With the pictures omitted, write out the entries that follow exactly as they stand.

________________

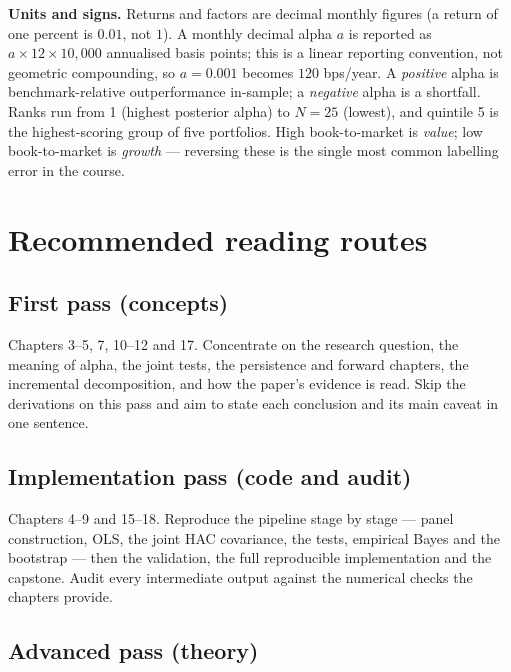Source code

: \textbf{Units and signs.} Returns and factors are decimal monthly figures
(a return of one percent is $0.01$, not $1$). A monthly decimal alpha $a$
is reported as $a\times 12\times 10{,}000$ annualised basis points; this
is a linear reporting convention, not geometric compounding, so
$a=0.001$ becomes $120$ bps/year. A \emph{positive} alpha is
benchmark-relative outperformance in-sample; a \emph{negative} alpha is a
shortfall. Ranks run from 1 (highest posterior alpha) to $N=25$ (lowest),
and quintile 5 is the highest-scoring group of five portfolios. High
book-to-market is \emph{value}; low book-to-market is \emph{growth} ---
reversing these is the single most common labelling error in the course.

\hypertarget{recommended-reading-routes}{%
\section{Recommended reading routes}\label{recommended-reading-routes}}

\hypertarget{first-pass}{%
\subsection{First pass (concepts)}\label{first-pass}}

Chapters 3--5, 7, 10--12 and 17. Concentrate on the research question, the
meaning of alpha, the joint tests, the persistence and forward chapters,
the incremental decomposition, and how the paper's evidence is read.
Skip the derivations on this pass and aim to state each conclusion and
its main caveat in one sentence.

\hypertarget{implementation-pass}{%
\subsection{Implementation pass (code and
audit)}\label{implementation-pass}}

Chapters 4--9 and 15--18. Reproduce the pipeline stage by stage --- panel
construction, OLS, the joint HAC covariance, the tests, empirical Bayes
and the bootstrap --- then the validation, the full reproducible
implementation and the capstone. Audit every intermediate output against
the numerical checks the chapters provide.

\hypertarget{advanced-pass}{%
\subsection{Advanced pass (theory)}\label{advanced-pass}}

________________

• **RESULT**:
Source code

: \textbf{Units and signs.} Returns and factors are decimal monthly figures
(a return of one percent is $0.01$, not $1$). A monthly decimal alpha $a$
is reported as $a\times 12\times 10{,}000$ annualised basis points; this
is a linear reporting convention, not geometric compounding, so
$a=0.001$ becomes $120$ bps/year. A \emph{positive} alpha is
benchmark-relative outperformance in-sample; a \emph{negative} alpha is a
shortfall. Ranks run from 1 (highest posterior alpha) to $N=25$ (lowest),
and quintile 5 is the highest-scoring group of five portfolios. High
book-to-market is \emph{value}; low book-to-market is \emph{growth} ---
reversing these is the single most common labelling error in the course.

\hypertarget{recommended-reading-routes}{%
\section{Recommended reading routes}\label{recommended-reading-routes}}

\hypertarget{first-pass}{%
\subsection{First pass (concepts)}\label{first-pass}}

Chapters 3--5, 7, 10--12 and 17. Concentrate on the research question, the
meaning of alpha, the joint tests, the persistence and forward chapters,
the incremental decomposition, and how the paper's evidence is read.
Skip the derivations on this pass and aim to state each conclusion and
its main caveat in one sentence.

\hypertarget{implementation-pass}{%
\subsection{Implementation pass (code and
audit)}\label{implementation-pass}}

Chapters 4--9 and 15--18. Reproduce the pipeline stage by stage --- panel
construction, OLS, the joint HAC covariance, the tests, empirical Bayes
and the bootstrap --- then the validation, the full reproducible
implementation and the capstone. Audit every intermediate output against
the numerical checks the chapters provide.

\hypertarget{advanced-pass}{%
\subsection{Advanced pass (theory)}\label{advanced-pass}}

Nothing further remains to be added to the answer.